**** Dataset extract

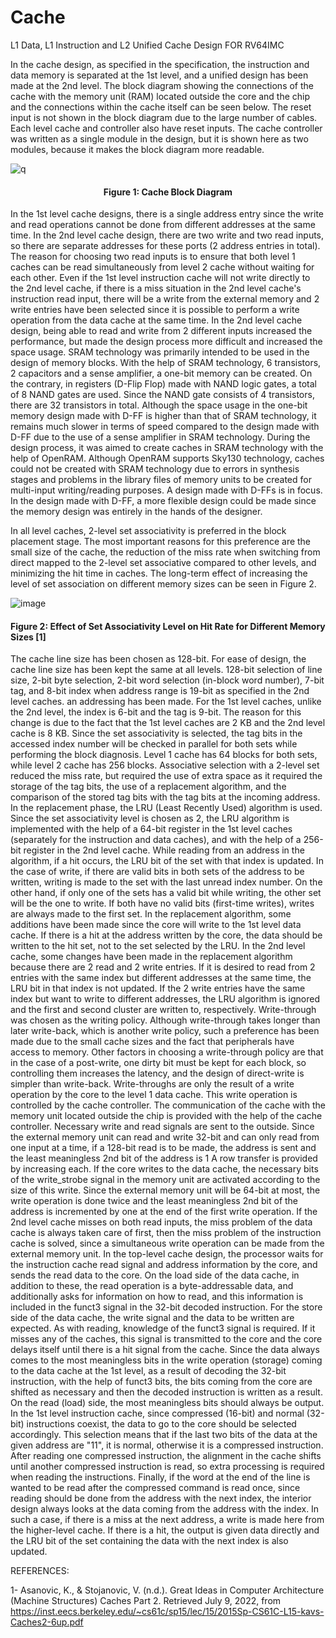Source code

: # Cache
L1 Data, L1 Instruction and L2 Unified Cache Design FOR RV64IMC

In the cache design, as specified in the specification, the instruction and data memory is separated at the 1st level, and a unified design has been made at the 2nd level. The block diagram showing the connections of the cache with the memory unit (RAM) located outside the core and the chip and the connections within the cache itself can be seen below. The reset input is not shown in the block diagram due to the large number of cables. Each level cache and controller also have reset inputs. The cache controller was written as a single module in the design, but it is shown here as two modules, because it makes the block diagram more readable.


![q](https://user-images.githubusercontent.com/81713653/185472909-7442a3be-75b6-40bb-a718-2c6bccf4df05.jpg)


#### <center>Figure 1: Cache Block Diagram</center>


In the 1st level cache designs, there is a single address entry since the write and read operations cannot be done from different addresses at the same time. In the 2nd level cache design, there are two write and two read inputs, so there are separate addresses for these ports (2 address entries in total). The reason for choosing two read inputs is to ensure that both level 1 caches can be read simultaneously from level 2 cache without waiting for each other. Even if the 1st level instruction cache will not write directly to the 2nd level cache, if there is a miss situation in the 2nd level cache's instruction read input, there will be a write from the external memory and 2 write entries have been selected since it is possible to perform a write operation from the data cache at the same time. In the 2nd level cache design, being able to read and write from 2 different inputs increased the performance, but made the design process more difficult and increased the space usage. SRAM technology was primarily intended to be used in the design of memory blocks. With the help of SRAM technology, 6 transistors, 2 capacitors and a sense amplifier, a one-bit memory can be created. On the contrary, in registers (D-Flip Flop) made with NAND logic gates, a total of 8 NAND gates are used. Since the NAND gate consists of 4 transistors, there are 32 transistors in total. Although the space usage in the one-bit memory design made with D-FF is higher than that of SRAM technology, it remains much slower in terms of speed compared to the design made with D-FF due to the use of a sense amplifier in SRAM technology. During the design process, it was aimed to create caches in SRAM technology with the help of OpenRAM. Although OpenRAM supports Sky130 technology, caches could not be created with SRAM technology due to errors in synthesis stages and problems in the library files of memory units to be created for multi-input writing/reading purposes. A design made with D-FFs is in focus. In the design made with D-FF, a more flexible design could be made since the memory design was entirely in the hands of the designer. 

In all level caches, 2-level set associativity is preferred in the block placement stage. The most important reasons for this preference are the small size of the cache, the reduction of the miss rate when switching from direct mapped to the 2-level set associative compared to other levels, and minimizing the hit time in caches. The long-term effect of increasing the level of set association on different memory sizes can be seen in Figure 2.


![image](https://user-images.githubusercontent.com/81713653/185473947-39952eec-367d-4cab-931a-a85598cef1fd.png)
#### Figure 2: Effect of Set Associativity Level on Hit Rate for Different Memory Sizes [1] 


The cache line size has been chosen as 128-bit. For ease of design, the cache line size has been kept the same at all levels. 128-bit selection of line size, 2-bit byte selection, 2-bit word selection (in-block word number), 7-bit tag, and 8-bit index when address range is 19-bit as specified in the 2nd level caches. an addressing has been made. For the 1st level caches, unlike the 2nd level, the index is 6-bit and the tag is 9-bit. The reason for this change is due to the fact that the 1st level caches are 2 KB and the 2nd level cache is 8 KB. Since the set associativity is selected, the tag bits in the accessed index number will be checked in parallel for both sets while performing the block diagnosis. Level 1 cache has 64 blocks for both sets, while level 2 cache has 256 blocks. Associative selection with a 2-level set reduced the miss rate, but required the use of extra space as it required the storage of the tag bits, the use of a replacement algorithm, and the comparison of the stored tag bits with the tag bits at the incoming address. In the replacement phase, the LRU (Least Recently Used) algorithm is used. Since the set associativity level is chosen as 2, the LRU algorithm is implemented with the help of a 64-bit register in the 1st level caches (separately for the instruction and data caches), and with the help of a 256-bit register in the 2nd level cache. While reading from an address in the algorithm, if a hit occurs, the LRU bit of the set with that index is updated. In the case of write, if there are valid bits in both sets of the address to be written, writing is made to the set with the last unread index number. On the other hand, if only one of the sets has a valid bit while writing, the other set will be the one to write. If both have no valid bits (first-time writes), writes are always made to the first set.
In the replacement algorithm, some additions have been made since the core will write to the 1st level data cache. If there is a hit at the address written by the core, the data should be written to the hit set, not to the set selected by the LRU. In the 2nd level cache, some changes have been made in the replacement algorithm because there are 2 read and 2 write entries. If it is desired to read from 2 entries with the same index but different addresses at the same time, the LRU bit in that index is not updated. If the 2 write entries have the same index but want to write to different addresses, the LRU algorithm is ignored and the first and second cluster are written to, respectively.
Write-through was chosen as the writing policy. Although write-through takes longer than later write-back, which is another write policy, such a preference has been made due to the small cache sizes and the fact that peripherals have access to memory. Other factors in choosing a write-through policy are that in the case of a post-write, one dirty bit must be kept for each block, so controlling them increases the latency, and the design of direct-write is simpler than write-back. Write-throughs are only the result of a write operation by the core to the level 1 data cache. This write operation is controlled by the cache controller.
The communication of the cache with the memory unit located outside the chip is provided with the help of the cache controller. Necessary write and read signals are sent to the outside. Since the external memory unit can read and write 32-bit and can only read from one input at a time, if a 128-bit read is to be made, the address is sent and the least meaningless 2nd bit of the address is 1 A row transfer is provided by increasing each. If the core writes to the data cache, the necessary bits of the write_strobe signal in the memory unit are activated according to the size of this write. Since the external memory unit will be 64-bit at most, the write operation is done twice and the least meaningless 2nd bit of the address is incremented by one at the end of the first write operation. If the 2nd level cache misses on both read inputs, the miss problem of the data cache is always taken care of first, then the miss problem of the instruction cache is solved, since a simultaneous write operation can be made from the external memory unit.
In the top-level cache design, the processor waits for the instruction cache read signal and address information by the core, and sends the read data to the core. On the load side of the data cache, in addition to these, the read operation is a byte-addressable data, and additionally asks for information on how to read, and this information is included in the funct3 signal in the 32-bit decoded instruction. For the store side of the data cache, the write signal and the data to be written are expected. As with reading, knowledge of the funct3 signal is required. If it misses any of the caches, this signal is transmitted to the core and the core delays itself until there is a hit signal from the cache.
Since the data always comes to the most meaningless bits in the write operation (storage) coming to the data cache at the 1st level, as a result of decoding the 32-bit instruction, with the help of funct3 bits, the bits coming from the core are shifted as necessary and then the decoded instruction is written as a result. On the read (load) side, the most meaningless bits should always be output.
In the 1st level instruction cache, since compressed (16-bit) and normal (32-bit) instructions coexist, the data to go to the core should be selected accordingly. This selection means that if the last two bits of the data at the given address are "11", it is normal, otherwise it is a compressed instruction. After reading one compressed instruction, the alignment in the cache shifts until another compressed instruction is read, so extra processing is required when reading the instructions. Finally, if the word at the end of the line is wanted to be read after the compressed command is read once, since reading should be done from the address with the next index, the interior design always looks at the data coming from the address with the index. In such a case, if there is a miss at the next address, a write is made here from the higher-level cache. If there is a hit, the output is given data directly and the LRU bit of the set containing the data with the next index is also updated.

REFERENCES:

1-	Asanovic, K., & Stojanovic, V. (n.d.). Great Ideas in Computer Architecture (Machine Structures) Caches Part 2. Retrieved July 9, 2022, from https://inst.eecs.berkeley.edu/~cs61c/sp15/lec/15/2015Sp-CS61C-L15-kavs-Caches2-6up.pdf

********

> **What is needed**: Which lines in the records above contain the string "images"? Copy each one.

> **The answer**:
![q](https://user-images.githubusercontent.com/81713653/185472909-7442a3be-75b6-40bb-a718-2c6bccf4df05.jpg)
![image](https://user-images.githubusercontent.com/81713653/185473947-39952eec-367d-4cab-931a-a85598cef1fd.png)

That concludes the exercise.